Presentamos este resumen ejecutivo del análisis «Precios al Público de Energéticos: Una Comparación Gráfica 2019-2025», un documento fundamental para entender cómo la gestión gubernamental impacta directamente en la economía de las familias mexicanas y la competitividad del país.
Nuestra investigación destaca que el costo de la energía no es solo un dato estadístico, sino el principal indicador de la estabilidad económica nacional. Entre 2019 y 2025, mientras la inflación general (INPC) acumuló un crecimiento del 35%, observamos una política de contención significativa en los precios de los combustibles. El Gas LP (GLP), vital para el 76% de los hogares en México, mantuvo una estabilidad notable con una variación nominal de apenas el 0.8%, producto de la política de precios máximos y la introducción de iniciativas estratégicas. Asimismo, las gasolinas Magna y Premium registraron incrementos promedio del 16.9%, posicionándose cerca de 18 puntos porcentuales por debajo del índice de inflación, una estrategia clara de protección al poder de compra del consumidor.

En el sector eléctrico y del gas natural, los datos revelan disparidades importantes. La Tarifa 1 residencial, que abarca a más de la mitad de la población, sufrió ajustes de entre el 33% y el 39%, alineándose de forma más cercana con la inflación. No obstante, nuestra comparación técnica utilizando la unidad de Gigajoules (GJ) demuestra que el Gas Natural sigue siendo la opción más económica para los hogares, resultando aproximadamente un 40% más barato que el GLP facturado. Este dato es crucial para que los ciudadanos puedan tomar decisiones de consumo más inteligentes y gestionar de forma eficiente el presupuesto familiar.

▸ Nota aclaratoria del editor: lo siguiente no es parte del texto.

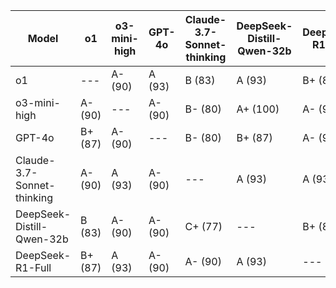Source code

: | Model | o1 | o3-mini-high | GPT-4o | Claude-3.7-Sonnet-thinking | DeepSeek-Distill-Qwen-32b | DeepSeek-R1-Full | Median Grade | Percentage |
|------|---|---|---|---|---|---|-------------|-----------|
| o1 | --- | A- (90) | A (93) | B (83) | A (93) | B+ (87) | A- | 90 |
| o3-mini-high | A- (90) | --- | A- (90) | B- (80) | A+ (100) | A- (90) | A- | 90 |
| GPT-4o | B+ (87) | A- (90) | --- | B- (80) | B+ (87) | A- (90) | B+ | 87 |
| Claude-3.7-Sonnet-thinking | A- (90) | A (93) | A- (90) | --- | A (93) | A (93) | A | 93 |
| DeepSeek-Distill-Qwen-32b | B (83) | A- (90) | A- (90) | C+ (77) | --- | B+ (87) | B+ | 87 |
| DeepSeek-R1-Full | B+ (87) | A (93) | A- (90) | A- (90) | A (93) | --- | A- | 90 |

Finalmente, el OCE manifiesta su profunda preocupación ante la creciente falta de transparencia y de datos abiertos por parte de instituciones fundamentales como la CFE, la Secretaría de Energía (SENER) y la Comisión Reguladora de Energía (CRE). A diferencia de la apertura mantenida por Pemex, estas entidades dificultan el acceso a información precisa sobre tarifas y costos. Esta opacidad institucional obliga a la sociedad civil a realizar un esfuerzo adicional de auditoría ciudadana para garantizar que se respete el derecho a la información y a precios justos de energía.